Aucklander Michele Gunn hopes to overcome the painful memory of a life-threatening motor accident which led to the loss of her right eye to complete the Ironman New Zealand in Taupo today.

The resilient 25-year-old was involved in the serious car crash 11 years ago, which led to 20 surgeries and the blinding eye injury.

The finance worker for a start-up company has also had to cope with the personal trauma of losing her mum six years ago following heart complications while her father is fighting a long-term cancer battle.

Yet Gunn, originally from Lower Hutt, has never been one to feel sorry for herself and was inspired to take up triathlon after watching her older sister, Nikki, compete in the 2015 Ironman NZ.


"I had always been fit and active before the accident, but I never thought because I had lost the right eye that I would be able to ride a bike and compete in a triathlon," she says.

"Yet when I watched the Ironman I realised they were people competing with no eyesight and I was so inspired I entered the IronMaori [which took place in December 2015] event, the very next day."

A strong runner and swimmer, Gunn says she found the process of cycling without the use of a right eye "a huge adjustment".

Unable to see oncoming traffic when looking over her right shoulder made cycling problematic but over time and thanks for the support of her training group, who her give her regular verbal updates on the road, her confidence has improved.

After enjoying a "perfect race" at the IronMaori -- over the half distance -- last year she was awarded the Tony Jackson Scholarship, an event package to a deserving athlete which includes entry and coaching to enter the Ironman NZ.
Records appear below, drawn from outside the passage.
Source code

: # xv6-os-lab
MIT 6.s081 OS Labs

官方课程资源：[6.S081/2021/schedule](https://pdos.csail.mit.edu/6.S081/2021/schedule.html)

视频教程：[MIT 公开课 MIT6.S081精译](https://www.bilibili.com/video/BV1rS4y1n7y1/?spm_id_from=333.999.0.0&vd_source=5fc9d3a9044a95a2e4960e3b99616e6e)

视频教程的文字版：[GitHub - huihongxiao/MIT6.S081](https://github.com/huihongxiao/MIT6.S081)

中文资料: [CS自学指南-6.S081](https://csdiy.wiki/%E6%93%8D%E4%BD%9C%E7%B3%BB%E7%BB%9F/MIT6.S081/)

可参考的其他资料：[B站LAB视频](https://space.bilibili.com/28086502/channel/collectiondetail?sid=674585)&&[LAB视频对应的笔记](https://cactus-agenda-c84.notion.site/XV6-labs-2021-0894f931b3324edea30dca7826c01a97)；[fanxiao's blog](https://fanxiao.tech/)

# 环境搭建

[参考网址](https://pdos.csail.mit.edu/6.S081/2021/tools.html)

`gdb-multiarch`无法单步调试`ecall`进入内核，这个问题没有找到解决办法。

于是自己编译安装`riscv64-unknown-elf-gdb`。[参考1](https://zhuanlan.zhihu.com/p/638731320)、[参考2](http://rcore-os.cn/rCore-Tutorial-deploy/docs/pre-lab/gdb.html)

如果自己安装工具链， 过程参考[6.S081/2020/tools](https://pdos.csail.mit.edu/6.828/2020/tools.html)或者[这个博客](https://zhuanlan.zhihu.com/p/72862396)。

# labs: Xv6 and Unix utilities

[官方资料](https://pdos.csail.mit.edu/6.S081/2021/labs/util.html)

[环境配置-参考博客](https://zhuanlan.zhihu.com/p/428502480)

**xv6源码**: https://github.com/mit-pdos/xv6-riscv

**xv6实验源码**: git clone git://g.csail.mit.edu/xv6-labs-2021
Training between 20-25 hours per week under the guidance of Andrew Mackay at Boost Coaching, Gunn has continued to thrive and in January completed the half-distance Port of Tauranga race in 5:14.

Her expectations today?

"I would like to start the race knowing I have a good chance of finishing," she says.
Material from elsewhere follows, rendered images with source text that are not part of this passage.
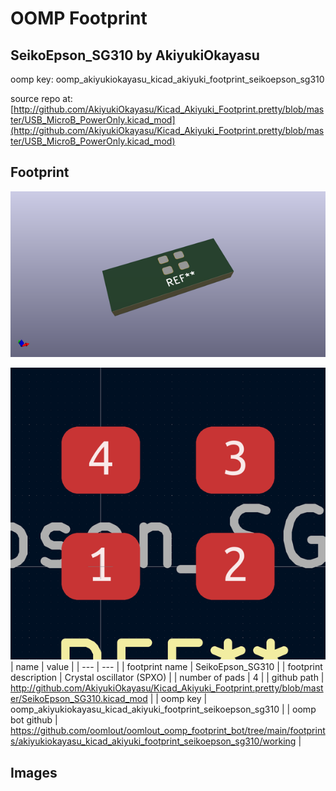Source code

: # OOMP Footprint  
## SeikoEpson_SG310  by AkiyukiOkayasu  
  
oomp key: oomp_akiyukiokayasu_kicad_akiyuki_footprint_seikoepson_sg310  
  
source repo at: [http://github.com/AkiyukiOkayasu/Kicad_Akiyuki_Footprint.pretty/blob/master/USB_MicroB_PowerOnly.kicad_mod](http://github.com/AkiyukiOkayasu/Kicad_Akiyuki_Footprint.pretty/blob/master/USB_MicroB_PowerOnly.kicad_mod)  
## Footprint  
  
[![working_kicad_pcb_3d.png](working_kicad_pcb_3d_600.png)](working_kicad_pcb_3d.png)  
  
[![working.png](working_600.png)](working.png)  
| name | value | 
| --- | --- | 
| footprint name | SeikoEpson_SG310 | 
| footprint description | Crystal oscillator (SPXO) | 
| number of pads | 4 | 
| github path | http://github.com/AkiyukiOkayasu/Kicad_Akiyuki_Footprint.pretty/blob/master/SeikoEpson_SG310.kicad_mod | 
| oomp key | oomp_akiyukiokayasu_kicad_akiyuki_footprint_seikoepson_sg310 | 
| oomp bot github | https://github.com/oomlout/oomlout_oomp_footprint_bot/tree/main/footprints/akiyukiokayasu_kicad_akiyuki_footprint_seikoepson_sg310/working | 
## Images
"In some ways it is more about the journey, I'm so proud of doing all the training.

"I just want to enjoy it and have a good day."
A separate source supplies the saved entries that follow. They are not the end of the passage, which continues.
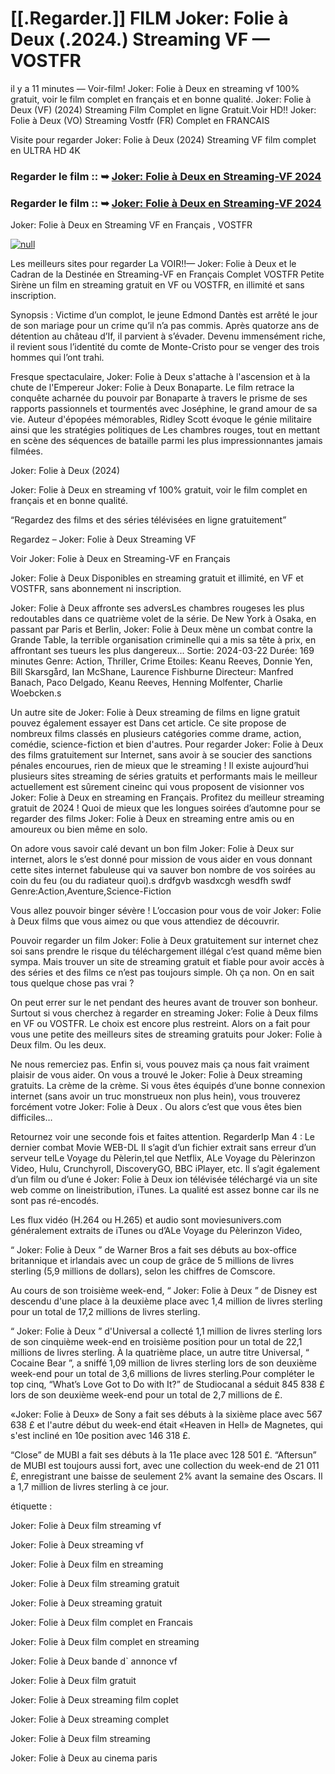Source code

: # [[.Regarder.]] FILM Joker: Folie à Deux (.2024.) Streaming VF — VOSTFR

il y a 11 minutes — Voir-film! Joker: Folie à Deux en streaming vf 100% gratuit, voir le film complet en français et en bonne qualité. Joker: Folie à Deux (VF) (2024) Streaming Film Complet en ligne Gratuit.Voir HD!! Joker: Folie à Deux (VO) Streaming Vostfr (FR) Complet en FRANCAIS

Visite pour regarder Joker: Folie à Deux (2024) Streaming VF film complet en ULTRA HD 4K

### Regarder le film :: ➥ [Joker: Folie à Deux en Streaming-VF 2024](https://dmovie.fun/fr/movie/889737/joker-folie-deuxend?githb)

### Regarder le film :: ➥ [Joker: Folie à Deux en Streaming-VF 2024](https://dmovie.fun/fr/movie/889737/joker-folie-deuxend?githb)

Joker: Folie à Deux en Streaming VF en Français , VOSTFR

[![null](https://static.wixstatic.com/media/855a25_043b5abeb4ae4d35ac003198e7fe56ed~mv2.gif)](https://dmovie.fun/fr/movie/889737/joker-folie-deuxend?githb)

Les meilleurs sites pour regarder La VOIR!!— Joker: Folie à Deux et le Cadran de la Destinée en Streaming-VF en Français Complet VOSTFR Petite Sirène un film en streaming gratuit en VF ou VOSTFR, en illimité et sans inscription.

Synopsis : Victime d’un complot, le jeune Edmond Dantès est arrêté le jour de son mariage pour un crime qu’il n’a pas commis. Après quatorze ans de détention au château d’If, il parvient à s’évader. Devenu immensément riche, il revient sous l’identité du comte de Monte-Cristo pour se venger des trois hommes qui l’ont trahi.

Fresque spectaculaire, Joker: Folie à Deux s'attache à l'ascension et à la chute de l'Empereur Joker: Folie à Deux Bonaparte. Le film retrace la conquête acharnée du pouvoir par Bonaparte à travers le prisme de ses rapports passionnels et tourmentés avec Joséphine, le grand amour de sa vie. Auteur d'épopées mémorables, Ridley Scott évoque le génie militaire ainsi que les stratégies politiques de Les chambres rouges, tout en mettant en scène des séquences de bataille parmi les plus impressionnantes jamais filmées.

Joker: Folie à Deux (2024)

Joker: Folie à Deux en streaming vf 100% gratuit, voir le film complet en français et en bonne qualité.

“Regardez des films et des séries télévisées en ligne gratuitement”

Regardez – Joker: Folie à Deux Streaming VF

Voir Joker: Folie à Deux en Streaming-VF en Français

Joker: Folie à Deux Disponibles en streaming gratuit et illimité, en VF et VOSTFR, sans abonnement ni inscription.

Joker: Folie à Deux affronte ses adversLes chambres rougeses les plus redoutables dans ce quatrième volet de la série. De New York à Osaka, en passant par Paris et Berlin, Joker: Folie à Deux mène un combat contre la Grande Table, la terrible organisation criminelle qui a mis sa tête à prix, en affrontant ses tueurs les plus dangereux... Sortie: 2024-03-22 Durée: 169 minutes Genre: Action, Thriller, Crime Etoiles: Keanu Reeves, Donnie Yen, Bill Skarsgård, Ian McShane, Laurence Fishburne Directeur: Manfred Banach, Paco Delgado, Keanu Reeves, Henning Molfenter, Charlie Woebcken.s

Un autre site de Joker: Folie à Deux streaming de films en ligne gratuit pouvez également essayer est Dans cet article. Ce site propose de nombreux films classés en plusieurs catégories comme drame, action, comédie, science-fiction et bien d'autres. Pour regarder Joker: Folie à Deux des films gratuitement sur Internet, sans avoir à se soucier des sanctions pénales encourues, rien de mieux que le streaming ! Il existe aujourd’hui plusieurs sites streaming de séries gratuits et performants mais le meilleur actuellement est sûrement cineinc qui vous proposent de visionner vos Joker: Folie à Deux en streaming en Français. Profitez du meilleur streaming gratuit de 2024 ! Quoi de mieux que les longues soirées d’automne pour se regarder des films Joker: Folie à Deux en streaming entre amis ou en amoureux ou bien même en solo.

On adore vous savoir calé devant un bon film Joker: Folie à Deux sur internet, alors le s’est donné pour mission de vous aider en vous donnant cette sites internet fabuleuse qui va sauver bon nombre de vos soirées au coin du feu (ou du radiateur quoi).s drdfgvb wasdxcgh wesdfh swdf Genre:Action,Aventure,Science-Fiction

Vous allez pouvoir binger sévère ! L’occasion pour vous de voir Joker: Folie à Deux films que vous aimez ou que vous attendiez de découvrir.

Pouvoir regarder un film Joker: Folie à Deux gratuitement sur internet chez soi sans prendre le risque du téléchargement illégal c’est quand même bien sympa. Mais trouver un site de streaming gratuit et fiable pour avoir accès à des séries et des films ce n’est pas toujours simple. Oh ça non. On en sait tous quelque chose pas vrai ?

On peut errer sur le net pendant des heures avant de trouver son bonheur. Surtout si vous cherchez à regarder en streaming Joker: Folie à Deux films en VF ou VOSTFR. Le choix est encore plus restreint. Alors on a fait pour vous une petite des meilleurs sites de streaming gratuits pour Joker: Folie à Deux film. Ou les deux.

Ne nous remerciez pas. Enfin si, vous pouvez mais ça nous fait vraiment plaisir de vous aider. On vous a trouvé le Joker: Folie à Deux streaming gratuits. La crème de la crème. Si vous êtes équipés d’une bonne connexion internet (sans avoir un truc monstrueux non plus hein), vous trouverez forcément votre Joker: Folie à Deux . Ou alors c’est que vous êtes bien difficiles…

Retournez voir une seconde fois et faites attention. RegarderIp Man 4 : Le dernier combat Movie WEB-DL Il s’agit d’un fichier extrait sans erreur d’un serveur telLe Voyage du Pèlerin,tel que Netflix, ALe Voyage du Pèlerinzon Video, Hulu, Crunchyroll, DiscoveryGO, BBC iPlayer, etc. Il s’agit également d’un film ou d’une é Joker: Folie à Deux ion télévisée téléchargé via un site web comme on lineistribution, iTunes. La qualité est assez bonne car ils ne sont pas ré-encodés.

Les flux vidéo (H.264 ou H.265) et audio sont moviesunivers.com généralement extraits de iTunes ou d’ALe Voyage du Pèlerinzon Video,

“ Joker: Folie à Deux ” de Warner Bros a fait ses débuts au box-office britannique et irlandais avec un coup de grâce de 5 millions de livres sterling (5,9 millions de dollars), selon les chiffres de Comscore.

Au cours de son troisième week-end, “ Joker: Folie à Deux ” de Disney est descendu d'une place à la deuxième place avec 1,4 million de livres sterling pour un total de 17,2 millions de livres sterling.

“ Joker: Folie à Deux ” d'Universal a collecté 1,1 million de livres sterling lors de son cinquième week-end en troisième position pour un total de 22,1 millions de livres sterling. À la quatrième place, un autre titre Universal, “ Cocaine Bear ”, a sniffé 1,09 million de livres sterling lors de son deuxième week-end pour un total de 3,6 millions de livres sterling.Pour compléter le top cinq, “What’s Love Got to Do with It?” de Studiocanal a séduit 845 838 £ lors de son deuxième week-end pour un total de 2,7 millions de £.

«Joker: Folie à Deux» de Sony a fait ses débuts à la sixième place avec 567 638 £ et l'autre début du week-end était «Heaven in Hell» de Magnetes, qui s'est incliné en 10e position avec 146 318 £.

“Close” de MUBI a fait ses débuts à la 11e place avec 128 501 £. “Aftersun” de MUBI est toujours aussi fort, avec une collection du week-end de 21 011 £, enregistrant une baisse de seulement 2% avant la semaine des Oscars. Il a 1,7 million de livres sterling à ce jour.

étiquette :

Joker: Folie à Deux film streaming vf

Joker: Folie à Deux streaming vf

Joker: Folie à Deux film en streaming

Joker: Folie à Deux film streaming gratuit

Joker: Folie à Deux streaming gratuit

Joker: Folie à Deux film complet en Francais

Joker: Folie à Deux film complet en streaming

Joker: Folie à Deux bande d` annonce vf

Joker: Folie à Deux film gratuit

Joker: Folie à Deux streaming film coplet

Joker: Folie à Deux streaming complet

Joker: Folie à Deux film streaming

Joker: Folie à Deux au cinema paris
With her sister, Nikki, and her father in attendance it will make the day extra special.

"The accident had a huge impact on my family," she says.

"But my family and friends have supported me so much, so if I make the finish line so many people will have played their part in helping me get there.

"I'm in awe of anyone who makes it to the Ironman finish line -- I'm excited by the thought of hopefully joining them."